下記は精子のDNA損傷に関する論文です。

 

DNA損傷が30%未満と30%以上の

2つにグループを分け

受精率、分割速度、良好な分割胚の割合、

胚盤胞に育った割合、良好な胚盤胞の割合

着床率、妊娠率、流産率

について調べています。

 

その結果、

 

分割速度、良好な分割胚の割合、

胚盤胞に育った割合、良好な胚盤胞の割合

着床率、流産率

これらの項目で有意差をもって

損傷率30%未満のグループの方が

良い結果を得られました。

(受精率、妊娠率に統計的な差はなし)

 

特に流産率は

30%以上のグループは42.8%

30%未満のグループは16.8%

と2.5倍の差がありました。

 

精子のDNA損傷に関する一本の論文をご紹介しました。

 

このDNA損傷が増える原因には精索静脈瘤、加齢、に加え

これまで多くの施設で一般的に行われてきた密度勾配遠心法という

パーコール液に精液を重層し遠心分離を行う方法が、

精子に物理的な負荷をかけることになって、DNA損傷を増やすと考えられるようになりました。

 

 

そういったことから、新しい精液処理方法として当院ではご希望の方に“ミグリス”を使用しております。ミグリスは、精液の上に培養液を重層し1時間ほど静置した後、回収ポイントの培養液を採取する方法です。

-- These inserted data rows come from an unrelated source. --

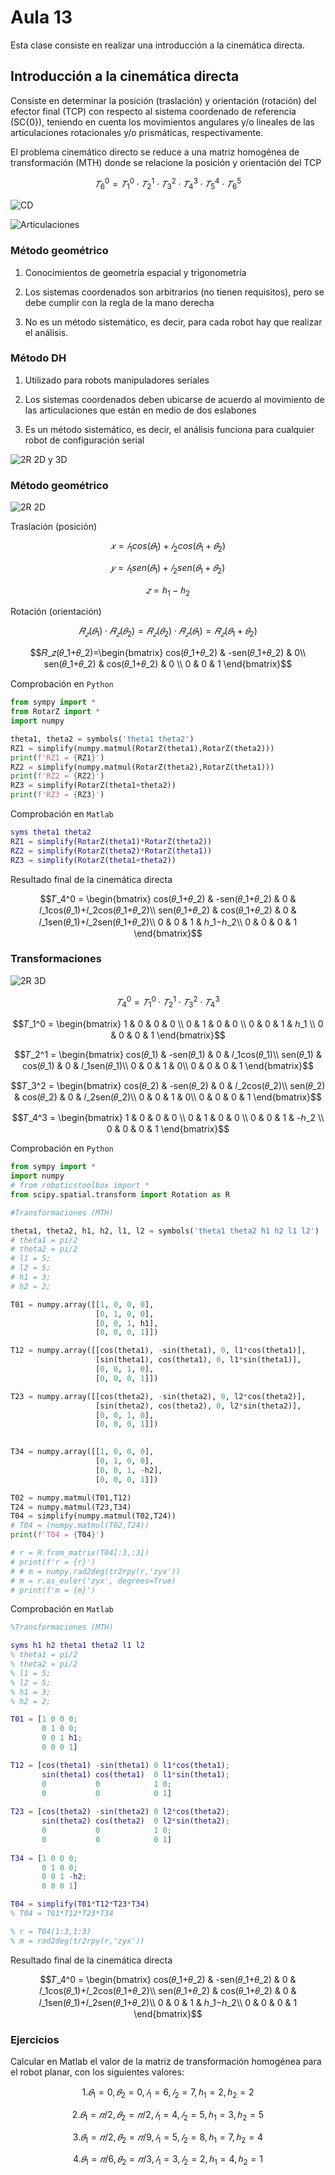 <h1>Aula 13</h1>

Esta clase consiste en realizar una introducción a la cinemática directa.

<h2>Introducción a la cinemática directa</h2>

Consiste en determinar la posición (traslación) y orientación (rotación) del efector final (TCP) con respecto al sistema coordenado de referencia (SC{0}), teniendo en cuenta los movimientos angulares y/o lineales de las articulaciones rotacionales y/o prismáticas, respectivamente.

El problema cinemático directo se reduce a una matriz homogénea de transformación (MTH) donde se relacione la posición y orientación del TCP

$$𝑇_6^0 = 𝑇_1^0 \cdot 𝑇_2^1 \cdot 𝑇_3^2 \cdot 𝑇_4^3 \cdot 𝑇_5^4 \cdot 𝑇_6^5$$

![CD](Imagenes/image-11.png)

![Articulaciones](Imagenes/image-2.png)

<h3>Método geométrico</h3>

1. Conocimientos de geometría espacial y trigonometría

2. Los sistemas coordenados son arbitrarios (no tienen requisitos), pero se debe cumplir con la regla de la mano derecha

3. No es un método sistemático, es decir, para cada robot hay que realizar el análisis.

<h3>Método DH</h3>

1. Utilizado para robots manipuladores seriales

2. Los sistemas coordenados deben ubicarse de acuerdo al movimiento de las articulaciones que están en medio de dos eslabones

3. Es un método sistemático, es decir, el análisis funciona para cualquier robot de configuración serial

![2R 2D y 3D](Imagenes/image-3.png)

<h3>Método geométrico</h3>

![2R 2D](Imagenes/image-4.png)

Traslación (posición)

$$𝑥=𝑙_1cos⁡(𝜃_1)+𝑙_2cos⁡(𝜃_1+𝜃_2)$$

$$𝑦=𝑙_1sen⁡(𝜃_1)+𝑙_2sen⁡(𝜃_1+𝜃_2)$$

$$𝑧=ℎ_1−ℎ_2$$

Rotación (orientación)

$$𝑅_𝑧(𝜃_1)\cdot 𝑅_𝑧(𝜃_2)=𝑅_𝑧(𝜃_2) \cdot 𝑅_𝑧(𝜃_1)=𝑅_𝑧(𝜃_1+𝜃_2)$$

$$𝑅_𝑧(𝜃_1+𝜃_2)=\begin{bmatrix}
cos⁡(𝜃_1+𝜃_2) & -sen⁡(𝜃_1+𝜃_2) & 0\\ 
sen⁡(𝜃_1+𝜃_2) & cos⁡(𝜃_1+𝜃_2) & 0 \\ 
0 & 0 & 1 
\end{bmatrix}$$

Comprobación en `Python`

```python
from sympy import *
from RotarZ import *
import numpy

theta1, theta2 = symbols('theta1 theta2')
RZ1 = simplify(numpy.matmul(RotarZ(theta1),RotarZ(theta2)))
print(f'RZ1 = {RZ1}')
RZ2 = simplify(numpy.matmul(RotarZ(theta2),RotarZ(theta1)))
print(f'RZ2 = {RZ2}')
RZ3 = simplify(RotarZ(theta1+theta2))
print(f'RZ3 = {RZ3}')
```

Comprobación en `Matlab`

```matlab
syms theta1 theta2
RZ1 = simplify(RotarZ(theta1)*RotarZ(theta2))
RZ2 = simplify(RotarZ(theta2)*RotarZ(theta1))
RZ3 = simplify(RotarZ(theta1+theta2))
```

Resultado final de la cinemática directa

$$𝑇_4^0 = \begin{bmatrix}
cos⁡(𝜃_1+𝜃_2) & -sen⁡(𝜃_1+𝜃_2) & 0 & 𝑙_1cos⁡(𝜃_1)+𝑙_2cos⁡(𝜃_1+𝜃_2)\\ 
sen⁡(𝜃_1+𝜃_2) & cos⁡(𝜃_1+𝜃_2) & 0 & 𝑙_1sen⁡(𝜃_1)+𝑙_2sen⁡(𝜃_1+𝜃_2)\\ 
0 & 0 & 1 & ℎ_1−ℎ_2\\ 
0 & 0 & 0 & 1
\end{bmatrix}$$

<h3>Transformaciones</h3>

![2R 3D](Imagenes/image-7.png)

$$𝑇_4^0 = 𝑇_1^0 \cdot 𝑇_2^1 \cdot 𝑇_3^2 \cdot 𝑇_4^3$$

$$𝑇_1^0 = \begin{bmatrix}
1 & 0 & 0 & 0 \\ 
0 & 1 & 0 & 0 \\ 
0 & 0 & 1 & ℎ_1 \\ 
0 & 0 & 0 & 1
\end{bmatrix}$$

$$𝑇_2^1 = \begin{bmatrix}
cos⁡(𝜃_1) & -sen⁡(𝜃_1) & 0 & 𝑙_1cos⁡(𝜃_1)\\ 
sen⁡(𝜃_1) & cos⁡(𝜃_1) & 0 & 𝑙_1sen⁡(𝜃_1)\\ 
0 & 0 & 1 & 0\\ 
0 & 0 & 0 & 1
\end{bmatrix}$$

$$𝑇_3^2 = \begin{bmatrix}
cos⁡(𝜃_2) & -sen⁡(𝜃_2) & 0 & 𝑙_2cos⁡(𝜃_2)\\ 
sen⁡(𝜃_2) & cos⁡(𝜃_2) & 0 & 𝑙_2sen⁡(𝜃_2)\\ 
0 & 0 & 1 & 0\\ 
0 & 0 & 0 & 1
\end{bmatrix}$$

$$𝑇_4^3 = \begin{bmatrix}
1 & 0 & 0 & 0 \\ 
0 & 1 & 0 & 0 \\ 
0 & 0 & 1 & -ℎ_2 \\ 
0 & 0 & 0 & 1
\end{bmatrix}$$

Comprobación en `Python`

```python
from sympy import *
import numpy
# from roboticstoolbox import *
from scipy.spatial.transform import Rotation as R

#Transformaciones (MTH)

theta1, theta2, h1, h2, l1, l2 = symbols('theta1 theta2 h1 h2 l1 l2')
# theta1 = pi/2
# theta2 = pi/2
# l1 = 5;
# l2 = 5;
# h1 = 3;
# h2 = 2;

T01 = numpy.array([[1, 0, 0, 0],
                   [0, 1, 0, 0],
                   [0, 0, 1, h1],
                   [0, 0, 0, 1]])

T12 = numpy.array([[cos(theta1), -sin(theta1), 0, l1*cos(theta1)],
                   [sin(theta1), cos(theta1), 0, l1*sin(theta1)],
                   [0, 0, 1, 0],
                   [0, 0, 0, 1]])

T23 = numpy.array([[cos(theta2), -sin(theta2), 0, l2*cos(theta2)],
                   [sin(theta2), cos(theta2), 0, l2*sin(theta2)],
                   [0, 0, 1, 0],
                   [0, 0, 0, 1]])

   
T34 = numpy.array([[1, 0, 0, 0],
                   [0, 1, 0, 0],
                   [0, 0, 1, -h2],
                   [0, 0, 0, 1]])

T02 = numpy.matmul(T01,T12)
T24 = numpy.matmul(T23,T34)
T04 = simplify(numpy.matmul(T02,T24))
# T04 = (numpy.matmul(T02,T24))
print(f'T04 = {T04}')

# r = R.from_matrix(T04[:3,:3])
# print(f'r = {r}')
# # m = numpy.rad2deg(tr2rpy(r,'zyx'))
# m = r.as_euler('zyx', degrees=True)
# print(f'm = {m}')

```

Comprobación en `Matlab`

```matlab
%Transformaciones (MTH)

syms h1 h2 theta1 theta2 l1 l2
% theta1 = pi/2
% theta2 = pi/2
% l1 = 5;
% l2 = 5;
% h1 = 3;
% h2 = 2;

T01 = [1 0 0 0;
       0 1 0 0;
       0 0 1 h1;
       0 0 0 1]

T12 = [cos(theta1) -sin(theta1) 0 l1*cos(theta1);
       sin(theta1) cos(theta1)  0 l1*sin(theta1);
       0           0            1 0;
       0           0            0 1]
   
T23 = [cos(theta2) -sin(theta2) 0 l2*cos(theta2);
       sin(theta2) cos(theta2)  0 l2*sin(theta2);
       0           0            1 0;
       0           0            0 1]
   
T34 = [1 0 0 0;
       0 1 0 0;
       0 0 1 -h2;
       0 0 0 1]

T04 = simplify(T01*T12*T23*T34)
% T04 = T01*T12*T23*T34

% r = T04(1:3,1:3)
% m = rad2deg(tr2rpy(r,'zyx'))
```

Resultado final de la cinemática directa

$$𝑇_4^0 = \begin{bmatrix}
cos⁡(𝜃_1+𝜃_2) & -sen⁡(𝜃_1+𝜃_2) & 0 & 𝑙_1cos⁡(𝜃_1)+𝑙_2cos⁡(𝜃_1+𝜃_2)\\ 
sen⁡(𝜃_1+𝜃_2) & cos⁡(𝜃_1+𝜃_2) & 0 & 𝑙_1sen⁡(𝜃_1)+𝑙_2sen⁡(𝜃_1+𝜃_2)\\ 
0 & 0 & 1 & ℎ_1−ℎ_2\\ 
0 & 0 & 0 & 1
\end{bmatrix}$$

<h3>Ejercicios</h3>

Calcular en Matlab el valor de la matriz de transformación homogénea para el robot planar, con los siguientes valores:

$$1. 𝜃_1=0, 𝜃_2=0, 𝑙_1=6, 𝑙_2=7, ℎ_1=2, ℎ_2=2$$

$$2. 𝜃_1=𝜋/2, 𝜃_2=𝜋/2, 𝑙_1=4, 𝑙_2=5, ℎ_1=3, ℎ_2=5$$

$$3. 𝜃_1=𝜋/2, 𝜃_2=𝜋/9, 𝑙_1=5, 𝑙_2=8, ℎ_1=7, ℎ_2=4$$

$$4. 𝜃_1=𝜋/6, 𝜃_2=𝜋/3, 𝑙_1=3, 𝑙_2=2, ℎ_1=4, ℎ_2=1$$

すると、高い運動性をもった精子だけを抽出することができます。

 

原理としては、精液の中から回収ポイントまで移動できるのは、

高い運動性をもった精子だけであることを利用しています。

死んだ精子や運動性をもたない細菌などはそこまで移動できません。

運動性良好な精子だけが、自らの力で泳ぎ、到達できるということになります。

遠心処理を行わないので、遠心力による精子DNAの損傷を防げるというわけです。

 

 

実際に処理方法別の精子DNA損傷率を比較した

英ウィメンズクリニック様の学会発表では

ミグリスの方が遠心法よりもDNA損傷率が低い結果が得られています。

 

 

従来の密度勾配遠心とは

原理が異なる調整方法になりますので、

・胚盤胞になりにくい方

・妊娠されない方に

おすすめしております。

 

ご希望の方は診察時にお訊ねください。

※現時点では顕微授精のみに加えて

ある程度運動精子数がある方のみ使用可能です。